Music evokes various emotions in people—whether it be sadness or happiness—and triggers emotional sensations that have never been felt before. For years, music has been used as a tool to provide faith for the general society. Through a religious lens or even just during troubled times, it has allowed us to look on the bright side as well as get closer to our faiths. However, the question is: why has it been the bearer of faith for all these years?
Society has allowed music to hold such an important role; a role that could potentially change our attitudes towards religion and life as a whole. Moreover, it has been able to transcend all vessels of discrimination and connect with our innermost feelings as human individuals, regardless of our race or gender identity.
In terms of religion, music plays a crucial role in practising one’s faith. In Christianity, songs are normally sung during Church congregations. Most of the time, they are sung in unison, which acts to bring all church members together. Furthermore, it is used to express emotions and feelings towards God and acts almost like a voice of faith. Music comes in various forms in churches such as gospel music, hymns, psalms and even instrumental music.
These different types of music are modes of worship for Christians to show their devotion to God. In a way, there is beauty in using music to express their respect and love for their religion. Lyrics and tunes that unite to form a connection with God are fundamental and uphold their faith during religious practices. Music is also crucial to maintain their serenity and strengthen their relationship with God as it holds a lot of importance in keeping a person’s mental wellbeing stable, with the assurance that they have their faith to rely on. In short, it gives them a sense of purpose in life which is pre-eminent.

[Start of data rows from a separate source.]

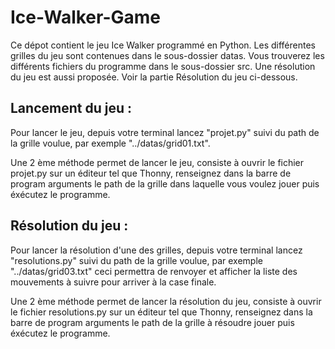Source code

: # Ice-Walker-Game

Ce dépot contient le jeu Ice Walker programmé en Python. 
Les différentes grilles du jeu sont contenues dans le sous-dossier datas. Vous trouverez les différents fichiers du programme dans le sous-dossier src.
Une résolution du jeu est aussi proposée. Voir la partie Résolution du jeu ci-dessous.

## Lancement du jeu : 

Pour lancer le jeu, depuis votre terminal lancez "projet.py" suivi du path de la grille voulue, par exemple "../datas/grid01.txt".

Une 2 ème méthode permet de lancer le jeu, consiste à ouvrir le fichier projet.py sur un éditeur tel que Thonny, renseignez dans la barre de program arguments le path de la grille dans laquelle vous voulez jouer puis éxécutez le programme.

## Résolution du jeu : 

Pour lancer la résolution d'une des grilles, depuis votre terminal lancez "resolutions.py" suivi du path de la grille voulue, par exemple "../datas/grid03.txt" ceci permettra de renvoyer et afficher la liste des mouvements à suivre pour arriver à la case finale.

Une 2 ème méthode permet de lancer la résolution du jeu, consiste à ouvrir le fichier resolutions.py sur un éditeur tel que Thonny, renseignez dans la barre de program arguments le path de la grille à résoudre jouer puis éxécutez le programme.



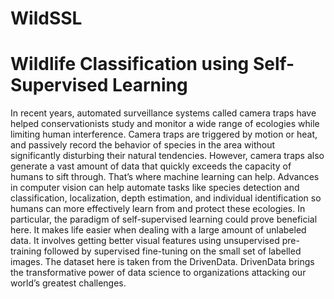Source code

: # WildSSL
# Wildlife Classification using Self-Supervised Learning


In recent years, automated surveillance systems called camera traps have helped conservationists study and monitor a wide range of ecologies while limiting human interference. Camera traps are triggered by motion or heat, and passively record the behavior of species in the area without significantly disturbing their natural tendencies. However, camera traps also generate a vast amount of data that quickly exceeds the capacity of humans to sift through. That’s where machine learning can help. Advances in computer vision can help automate tasks like species detection and classification, localization, depth estimation, and individual identification so humans can more effectively learn from and protect these ecologies. In particular, the paradigm of self-supervised learning could prove beneficial here. It makes life easier when dealing with a large amount of unlabeled data. It involves getting better visual features using unsupervised pre-training followed by supervised fine-tuning on the small set of labelled images. The dataset here is taken from the DrivenData. DrivenData brings the transformative power of data science to organizations attacking our world’s greatest challenges.
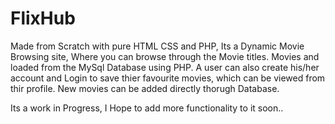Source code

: # FlixHub

Made from Scratch with pure HTML CSS and PHP, Its a Dynamic Movie Browsing site, Where you can browse through the Movie titles.
Movies and loaded from the MySql Database using PHP.
A user can also create his/her account and Login to save thier favourite movies, which can be viewed from thir profile.
New movies can be added directly thorugh Database.

Its a work in Progress, I Hope to add more functionality to it soon..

In Islam, musical elements can also be deemed as a mode of worship. For instance, there is the Islamic call to prayer as well as the recitation of the Quran, which both feature vocal improvisations as prominent religious expressions in Muslim culture. Contrary to gospel music or singing in unison in Christianity, the call utilises vocal manipulation which requires the Muezzin (the official who does the call to prayer) to create tonal variations and different rhythms solely with the sound of their voice.
These calls are often amplified through a loudspeaker so that individuals who follow Islam are informed about their window time for praying as all Muslims are required to pray 5 times a day at allocated time slots and the prayers differ based on the time of day. Quran recitations also involve these vocal manipulations and hold a lot of significance to followers of the religion as the phrases are believed to be sacred words of Allah. Although these religious expressions are not considered music, it is undeniable that the projection of such linguistic musicality holds a major significance in Islam for Muslims to express their faith in God.

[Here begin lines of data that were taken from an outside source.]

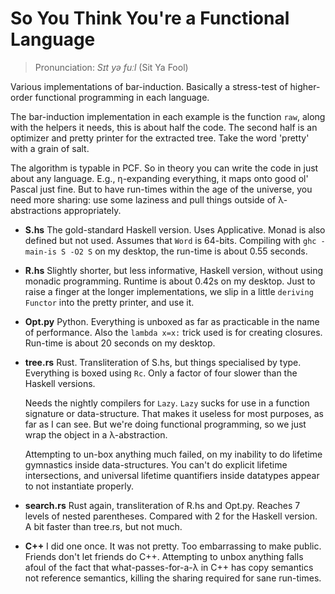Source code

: So You Think You're a Functional Language
=========================================

> Pronunciation: *Sɪt yə fuːl* (Sit Ya Fool)

Various implementations of bar-induction.  Basically a stress-test of
higher-order functional programming in each language.

The bar-induction implementation in each example is the function `raw`, along
with the helpers it needs, this is about half the code.  The second half is an
optimizer and pretty printer for the extracted tree.  Take the word 'pretty'
with a grain of salt.

The algorithm is typable in PCF.  So in theory you can write the code in just
about any language.  E.g., η-expanding everything, it maps onto good ol' Pascal
just fine.  But to have run-times within the age of the universe, you need more
sharing: use some laziness and pull things outside of λ-abstractions
appropriately.

* **S.hs** The gold-standard Haskell version.  Uses Applicative.  Monad is also
  defined but not used.  Assumes that `Word` is 64-bits.  Compiling with `ghc
  -main-is S -O2 S` on my desktop, the run-time is about 0.55 seconds.

* **R.hs** Slightly shorter, but less informative, Haskell version, without
  using monadic programming.  Runtime is about 0.42s on my desktop.  Just to
  raise a finger at the longer implementations, we slip in a little `deriving
  Functor` into the pretty printer, and use it.

* **Opt.py** Python.  Everything is unboxed as far as practicable in the name of
  performance.  Also the `lambda x=x:` trick used is for creating closures.
  Run-time is about 20 seconds on my desktop.

* **tree.rs** Rust.  Transliteration of S.hs, but things specialised by type.
  Everything is boxed using `Rc`.  Only a factor of four slower than the Haskell
  versions.

  Needs the nightly compilers for `Lazy`.  `Lazy` sucks for use in a function
  signature or data-structure.  That makes it useless for most purposes, as far
  as I can see.  But we're doing functional programming, so we just wrap the
  object in a λ-abstraction.

  Attempting to un-box anything much failed, on my inability to do lifetime
  gymnastics inside data-structures.  You can't do explicit lifetime
  intersections, and universal lifetime quantifiers inside datatypes appear
  to not instantiate properly.

* **search.rs** Rust again, transliteration of R.hs and Opt.py.  Reaches 7
  levels of nested parentheses.  Compared with 2 for the Haskell version.  A bit
  faster than tree.rs, but not much.

* **C++** I did one once.  It was not pretty.  Too embarrassing to make public.
  Friends don't let friends do C++.  Attempting to unbox anything falls afoul of
  the fact that what-passes-for-a-λ in C++ has copy semantics not reference
  semantics, killing the sharing required for sane run-times.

Music is not only utilised for religious purposes to portray faith, but is also used on secular occasions as well. There have been a plethora of musical portrayals that spread the message of having faith in a dark situation or having hope during tough times. The song Here Comes The Sun by The Beatles would be a perfect example of looking at the bright side when life seems grim or underwhelming and to have faith in what comes next. The song expresses George Harrison’s (guitarist) feelings towards the arrival of spring and its relieving nature.
On the day George Harrison wrote Here Comes The Sun, he had been bombarded by an array of business meetings to attend regarding matters related to his band. These meetings were stressful and extremely hectic. His decision to bunk off the meetings to find a moment’s peace allowed him to write this wonderfully hopeful song that helped him ease off the fraught situation he was in. The song features an array of time signature changes and a Moog synthesizer which all add to its comforting nature. Here Comes The Sun became an international success and is still used to this day as a symbolism of happy days and having faith in all things that are bright and beautiful in the world.
Ultimately, faith comes in all shapes and sizes and music has enabled us to explore our faith deeply and sentimentally. The sounds of music can take shape and act as the voice for many religions or ‘build a bridge over troubled water’ for those who are undergoing difficult times. Music’s ability to adapt according to its use is remarkable and it shall continue doing so for years to come, not only for faith but various other things as well.